Personal information
- Date of birth: September 15, 1992 (age 33)
- Place of birth: San Diego, California, United States
- Height: 1.85 m (6 ft 1 in)
- Positions: Midfielder; defender;

College career
- Years: Team / Apps / (Gls)
- 2011: Cal State Dominguez Hills Toros
- 2012–2014: San Diego Toreros

Senior career*
- Years: Team / Apps / (Gls)
- 2013–2014: FC Tucson / 22 / (8)
- 2015–2016: New York City FC / 1 / (0)
- 2015–2016: → Wilmington Hammerheads (loan) / 1 / (0)

= Connor Brandt =

American soccer player (born 1992)

Connor Brandt (born September 15, 1992) is an American soccer player. He most notably played for New York City FC

== Career ==
=== College and amateur ===

Born in San Diego, California, Brandt attended Great Oak High School in Temecula, where he lettered for their soccer program twice, captaining the varsity team and scoring 20 goals in his two varsity seasons.
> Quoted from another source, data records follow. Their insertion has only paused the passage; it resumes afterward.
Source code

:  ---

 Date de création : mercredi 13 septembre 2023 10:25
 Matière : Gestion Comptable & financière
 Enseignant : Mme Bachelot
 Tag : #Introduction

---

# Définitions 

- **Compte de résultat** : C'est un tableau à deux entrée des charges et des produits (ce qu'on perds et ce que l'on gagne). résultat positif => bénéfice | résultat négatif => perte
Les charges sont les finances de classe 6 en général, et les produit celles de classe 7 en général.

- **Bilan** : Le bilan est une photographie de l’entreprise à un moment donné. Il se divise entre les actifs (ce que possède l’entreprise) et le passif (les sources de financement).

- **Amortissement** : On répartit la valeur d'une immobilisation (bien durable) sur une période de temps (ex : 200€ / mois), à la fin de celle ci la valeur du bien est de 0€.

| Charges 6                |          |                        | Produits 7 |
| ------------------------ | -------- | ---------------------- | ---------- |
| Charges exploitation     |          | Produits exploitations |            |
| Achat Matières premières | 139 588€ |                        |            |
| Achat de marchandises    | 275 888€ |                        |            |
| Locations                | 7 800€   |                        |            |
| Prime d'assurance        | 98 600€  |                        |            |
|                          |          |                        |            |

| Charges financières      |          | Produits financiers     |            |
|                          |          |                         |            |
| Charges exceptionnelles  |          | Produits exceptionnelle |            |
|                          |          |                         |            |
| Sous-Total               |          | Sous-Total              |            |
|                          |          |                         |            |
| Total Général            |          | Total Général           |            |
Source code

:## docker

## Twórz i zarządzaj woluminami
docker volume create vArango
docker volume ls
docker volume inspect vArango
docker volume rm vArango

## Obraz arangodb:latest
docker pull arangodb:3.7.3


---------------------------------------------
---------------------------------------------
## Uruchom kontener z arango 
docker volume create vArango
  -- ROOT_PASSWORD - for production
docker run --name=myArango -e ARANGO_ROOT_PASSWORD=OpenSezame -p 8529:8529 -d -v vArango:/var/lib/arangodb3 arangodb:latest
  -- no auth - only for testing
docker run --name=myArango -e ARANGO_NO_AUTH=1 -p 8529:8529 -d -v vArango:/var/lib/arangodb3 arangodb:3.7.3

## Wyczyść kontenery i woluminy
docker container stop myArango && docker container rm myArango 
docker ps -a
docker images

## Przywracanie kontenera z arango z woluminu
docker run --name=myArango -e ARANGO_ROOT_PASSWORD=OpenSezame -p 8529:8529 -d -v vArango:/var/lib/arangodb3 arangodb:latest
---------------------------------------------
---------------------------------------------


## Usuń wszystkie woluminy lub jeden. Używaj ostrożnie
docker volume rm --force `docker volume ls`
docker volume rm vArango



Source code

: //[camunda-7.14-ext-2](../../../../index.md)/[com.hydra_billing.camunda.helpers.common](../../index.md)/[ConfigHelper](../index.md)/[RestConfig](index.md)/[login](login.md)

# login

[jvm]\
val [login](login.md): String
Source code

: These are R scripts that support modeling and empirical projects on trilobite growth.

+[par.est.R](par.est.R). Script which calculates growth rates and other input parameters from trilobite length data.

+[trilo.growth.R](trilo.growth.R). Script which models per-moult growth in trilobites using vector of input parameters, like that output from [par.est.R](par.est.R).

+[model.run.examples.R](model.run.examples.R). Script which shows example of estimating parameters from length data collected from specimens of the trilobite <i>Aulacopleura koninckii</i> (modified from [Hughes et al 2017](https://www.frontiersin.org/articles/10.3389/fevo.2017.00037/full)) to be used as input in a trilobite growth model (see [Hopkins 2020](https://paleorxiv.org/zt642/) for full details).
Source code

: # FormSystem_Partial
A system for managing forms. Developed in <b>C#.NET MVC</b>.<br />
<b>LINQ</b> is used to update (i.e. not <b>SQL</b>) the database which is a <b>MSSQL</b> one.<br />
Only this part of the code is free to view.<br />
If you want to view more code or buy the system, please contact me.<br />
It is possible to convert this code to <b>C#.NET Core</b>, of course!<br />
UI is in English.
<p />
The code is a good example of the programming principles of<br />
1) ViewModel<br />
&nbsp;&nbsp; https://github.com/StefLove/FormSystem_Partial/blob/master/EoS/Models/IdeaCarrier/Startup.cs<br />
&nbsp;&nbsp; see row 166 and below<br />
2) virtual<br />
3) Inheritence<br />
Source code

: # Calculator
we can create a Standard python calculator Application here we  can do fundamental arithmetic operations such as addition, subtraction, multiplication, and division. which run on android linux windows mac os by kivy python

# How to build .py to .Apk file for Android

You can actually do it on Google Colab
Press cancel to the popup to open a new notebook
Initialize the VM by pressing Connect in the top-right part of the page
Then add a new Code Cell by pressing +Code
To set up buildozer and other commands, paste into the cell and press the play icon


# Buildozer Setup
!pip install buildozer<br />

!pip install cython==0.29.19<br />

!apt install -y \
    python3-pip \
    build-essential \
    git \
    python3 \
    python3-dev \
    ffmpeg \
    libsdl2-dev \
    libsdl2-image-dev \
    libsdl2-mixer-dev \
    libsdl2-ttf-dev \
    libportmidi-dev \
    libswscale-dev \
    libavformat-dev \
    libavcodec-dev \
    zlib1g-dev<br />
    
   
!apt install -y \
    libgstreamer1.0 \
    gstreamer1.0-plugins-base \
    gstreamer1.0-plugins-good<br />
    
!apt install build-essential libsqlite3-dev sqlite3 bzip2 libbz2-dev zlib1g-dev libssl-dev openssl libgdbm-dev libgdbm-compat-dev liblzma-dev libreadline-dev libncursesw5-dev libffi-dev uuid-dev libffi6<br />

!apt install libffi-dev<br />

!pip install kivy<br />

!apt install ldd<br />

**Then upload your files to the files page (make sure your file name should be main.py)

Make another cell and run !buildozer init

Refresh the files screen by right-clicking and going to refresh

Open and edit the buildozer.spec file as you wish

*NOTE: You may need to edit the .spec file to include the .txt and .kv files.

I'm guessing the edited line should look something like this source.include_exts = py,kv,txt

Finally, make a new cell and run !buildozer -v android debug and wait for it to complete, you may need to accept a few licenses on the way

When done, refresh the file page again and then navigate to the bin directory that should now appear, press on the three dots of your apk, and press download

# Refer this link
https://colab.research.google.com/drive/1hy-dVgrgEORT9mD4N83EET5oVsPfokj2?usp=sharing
Leaving for college, Brandt first studied at California State University, Dominguez Hills, scoring four goals for the Toros, plus earning himself a CCAA Player of the Week award. Transferring to the University of San Diego, where he studied Sociology, Brandt worked his way to a host of Player of the Week awards at various levels in his second year. By his third season, he was earning national college soccer Team of the Week awards, as well as a place on the first team for the All-WCC select and earning himself a Star of the Month award for the San Diego Hall of Champions. In his final season, Brandt retained his place in the All-WCC first team and made the NSCAA first team in addition, adding to his burgeoning award selection with WCC Player of the Year gong plus a second Star of the Month award and selection twice as WCC Player of the Week.

=== Professional ===
On January 15, 2015, Brandt was selected 23rd overall by New York City FC in the 2015 MLS SuperDraft.

Brandt was loaned to New York City's USL affiliate Wilmington Hammerheads in April 2015, making his professional debut on April 12, 2015, as a 60th-minute substitute during a 3–0 win over New York Red Bulls II.

Brandt was waived by New York City FC on February 8, 2017.